→ TASK INSTRUCTIONS: Search the entries below for "Topics" and copy each matching line.

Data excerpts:
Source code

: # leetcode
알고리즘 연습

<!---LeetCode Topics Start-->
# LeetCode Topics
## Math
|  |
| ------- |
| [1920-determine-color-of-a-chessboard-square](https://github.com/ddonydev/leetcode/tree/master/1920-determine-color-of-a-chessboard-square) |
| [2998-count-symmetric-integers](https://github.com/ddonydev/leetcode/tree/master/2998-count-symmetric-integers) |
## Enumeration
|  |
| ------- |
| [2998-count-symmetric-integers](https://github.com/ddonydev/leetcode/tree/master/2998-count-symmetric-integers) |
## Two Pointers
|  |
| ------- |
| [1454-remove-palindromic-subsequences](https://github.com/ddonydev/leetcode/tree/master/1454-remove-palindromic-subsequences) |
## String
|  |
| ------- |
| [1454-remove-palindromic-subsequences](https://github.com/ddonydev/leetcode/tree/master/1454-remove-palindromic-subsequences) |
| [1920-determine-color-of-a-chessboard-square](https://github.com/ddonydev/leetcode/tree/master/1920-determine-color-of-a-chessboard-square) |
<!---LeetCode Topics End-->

==

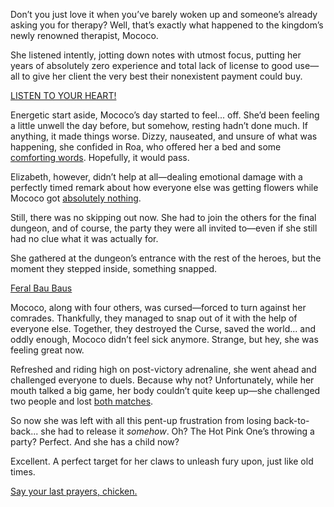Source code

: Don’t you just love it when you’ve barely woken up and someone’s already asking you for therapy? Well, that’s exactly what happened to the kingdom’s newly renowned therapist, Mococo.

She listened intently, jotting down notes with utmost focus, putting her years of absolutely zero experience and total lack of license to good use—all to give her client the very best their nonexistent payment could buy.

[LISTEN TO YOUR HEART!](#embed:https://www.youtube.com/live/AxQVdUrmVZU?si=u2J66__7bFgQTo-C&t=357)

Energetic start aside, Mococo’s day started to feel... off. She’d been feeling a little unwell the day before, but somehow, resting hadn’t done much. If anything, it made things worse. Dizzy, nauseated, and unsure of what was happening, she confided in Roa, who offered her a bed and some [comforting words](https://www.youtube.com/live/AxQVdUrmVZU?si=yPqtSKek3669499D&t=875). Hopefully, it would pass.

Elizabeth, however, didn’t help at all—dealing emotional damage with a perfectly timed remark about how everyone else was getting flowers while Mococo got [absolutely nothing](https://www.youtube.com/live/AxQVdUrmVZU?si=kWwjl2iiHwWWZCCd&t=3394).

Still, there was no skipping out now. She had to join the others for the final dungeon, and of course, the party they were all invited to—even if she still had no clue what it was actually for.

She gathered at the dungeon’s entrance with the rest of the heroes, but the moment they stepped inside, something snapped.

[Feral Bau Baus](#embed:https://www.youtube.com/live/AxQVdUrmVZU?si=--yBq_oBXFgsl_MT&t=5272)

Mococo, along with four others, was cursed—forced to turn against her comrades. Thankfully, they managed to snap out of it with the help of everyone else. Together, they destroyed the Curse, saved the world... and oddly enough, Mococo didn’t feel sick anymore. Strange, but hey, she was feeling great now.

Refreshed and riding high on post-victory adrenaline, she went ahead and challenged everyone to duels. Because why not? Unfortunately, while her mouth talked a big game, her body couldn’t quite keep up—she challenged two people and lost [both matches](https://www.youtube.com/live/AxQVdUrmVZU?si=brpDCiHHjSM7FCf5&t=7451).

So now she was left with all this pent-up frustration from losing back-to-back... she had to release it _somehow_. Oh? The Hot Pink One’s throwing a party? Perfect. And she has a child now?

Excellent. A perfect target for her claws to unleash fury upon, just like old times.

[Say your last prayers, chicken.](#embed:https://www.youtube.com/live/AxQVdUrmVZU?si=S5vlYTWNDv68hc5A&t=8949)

→ SOLUTION:
<!---LeetCode Topics Start-->
# LeetCode Topics
<!---LeetCode Topics End-->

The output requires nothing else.